Vor allem die Christdemokraten (CDA) hatten im Wahlkampf versucht, der Partij voor de Vrijheid (PVV) von Geert Wilders das Wasser abzugraben. Ihre Bemühungen finden sich nun in prominenter Form im Regierungsprogramm wieder: Die Nationalhymne und Besuche des Parlaments sowie des Amsterdamer Rijksmuseums sollen ein obligatorisches Unterrichts-Thema werden. Die Migrationspolitik wird strenger: Anerkannte Flüchtlinge sollen erst nach zwei Jahren Zugang zu Sozialleistungen bekommen. Geplant sind auch Abkommen mit nordafrikanischen Staaten, um Auswanderung einzudämmen.

Auffällig ist, dass das Parade- Projekt der Democraten66, das Gesetz zu einem selbstbestimmten Lebensende, nicht Teil des Koalitionsvertrags ist - ein klares Zugeständnis an die Junior-Partnerin ChristenUnie. D66 wird mit einem Pilot-Projekt zum staatlich autorisierten Marihuana-Anbau und einer Verfassungsänderung entschädigt, wonach Bürgermeister bald von der Bevölkerung direkt gewählt werden können. Auch sollen Behörden in Zukunft möglichst auf Geschlechts-Registrierung von Bürgern verzichten.

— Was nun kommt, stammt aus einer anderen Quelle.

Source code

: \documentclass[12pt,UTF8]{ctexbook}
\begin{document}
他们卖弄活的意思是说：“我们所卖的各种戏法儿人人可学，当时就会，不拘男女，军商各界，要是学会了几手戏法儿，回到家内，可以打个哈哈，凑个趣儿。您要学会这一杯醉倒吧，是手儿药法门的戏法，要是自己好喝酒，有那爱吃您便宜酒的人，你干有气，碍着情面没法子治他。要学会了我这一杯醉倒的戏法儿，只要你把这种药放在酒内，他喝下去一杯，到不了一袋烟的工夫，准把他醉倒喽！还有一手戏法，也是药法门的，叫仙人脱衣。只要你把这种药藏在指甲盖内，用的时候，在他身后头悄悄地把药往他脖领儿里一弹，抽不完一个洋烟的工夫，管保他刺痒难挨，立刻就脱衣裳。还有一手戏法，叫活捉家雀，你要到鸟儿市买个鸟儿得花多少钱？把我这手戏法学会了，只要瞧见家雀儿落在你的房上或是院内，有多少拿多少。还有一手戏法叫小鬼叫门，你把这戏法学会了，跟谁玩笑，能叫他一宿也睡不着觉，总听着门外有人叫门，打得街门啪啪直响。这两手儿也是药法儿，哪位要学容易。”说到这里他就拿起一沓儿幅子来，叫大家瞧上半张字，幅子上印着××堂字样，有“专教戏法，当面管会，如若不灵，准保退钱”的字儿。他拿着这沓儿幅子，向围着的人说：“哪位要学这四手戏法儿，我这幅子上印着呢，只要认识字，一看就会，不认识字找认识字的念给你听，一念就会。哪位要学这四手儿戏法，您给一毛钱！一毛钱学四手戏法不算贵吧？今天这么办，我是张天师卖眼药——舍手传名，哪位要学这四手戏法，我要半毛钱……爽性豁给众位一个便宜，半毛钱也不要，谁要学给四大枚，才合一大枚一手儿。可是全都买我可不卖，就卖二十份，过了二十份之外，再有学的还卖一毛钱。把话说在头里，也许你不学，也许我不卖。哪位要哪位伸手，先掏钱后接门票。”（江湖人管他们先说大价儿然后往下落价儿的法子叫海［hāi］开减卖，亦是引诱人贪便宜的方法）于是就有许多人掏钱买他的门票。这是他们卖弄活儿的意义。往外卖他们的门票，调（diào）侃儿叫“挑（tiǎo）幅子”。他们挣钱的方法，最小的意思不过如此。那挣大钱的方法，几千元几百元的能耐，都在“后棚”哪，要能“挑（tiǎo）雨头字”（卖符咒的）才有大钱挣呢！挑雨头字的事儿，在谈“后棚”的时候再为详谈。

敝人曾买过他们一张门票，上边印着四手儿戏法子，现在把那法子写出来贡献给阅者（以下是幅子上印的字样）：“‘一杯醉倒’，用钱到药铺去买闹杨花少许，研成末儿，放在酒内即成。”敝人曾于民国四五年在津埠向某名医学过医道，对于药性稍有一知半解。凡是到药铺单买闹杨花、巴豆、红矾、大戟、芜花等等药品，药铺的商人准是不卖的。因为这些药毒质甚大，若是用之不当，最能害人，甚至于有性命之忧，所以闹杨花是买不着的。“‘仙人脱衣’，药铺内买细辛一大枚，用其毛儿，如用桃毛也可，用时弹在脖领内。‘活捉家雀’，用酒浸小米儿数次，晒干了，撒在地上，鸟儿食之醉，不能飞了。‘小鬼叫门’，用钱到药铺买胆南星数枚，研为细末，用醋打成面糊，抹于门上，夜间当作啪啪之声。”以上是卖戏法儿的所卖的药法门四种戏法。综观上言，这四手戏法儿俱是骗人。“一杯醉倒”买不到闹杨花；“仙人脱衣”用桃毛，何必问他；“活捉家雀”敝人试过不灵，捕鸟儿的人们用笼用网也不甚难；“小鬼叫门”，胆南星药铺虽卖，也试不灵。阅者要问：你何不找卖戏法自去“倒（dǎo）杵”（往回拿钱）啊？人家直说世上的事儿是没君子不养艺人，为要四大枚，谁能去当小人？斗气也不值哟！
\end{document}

"Der Koalitionsvertrag verbindet konservativ und progressiv", kommentierte D66-Chef Alexander Pechtold. Teil der heterogenen Regierungspläne sind auch einige ökologische Maßnahmen: So soll bis zum Ende der Legislaturperiode 2021 eines der Kohlekraftwerke schließen, die übrigen Kraftwerke sollen bis 2030 folgen.

Wenig beeindruckt von all dem zeigt sich die Opposition. Vertreter rechter Parteien wie Geert Wilders und Thierry Baudet kritisierten die VVD bereits als unzuverlässig.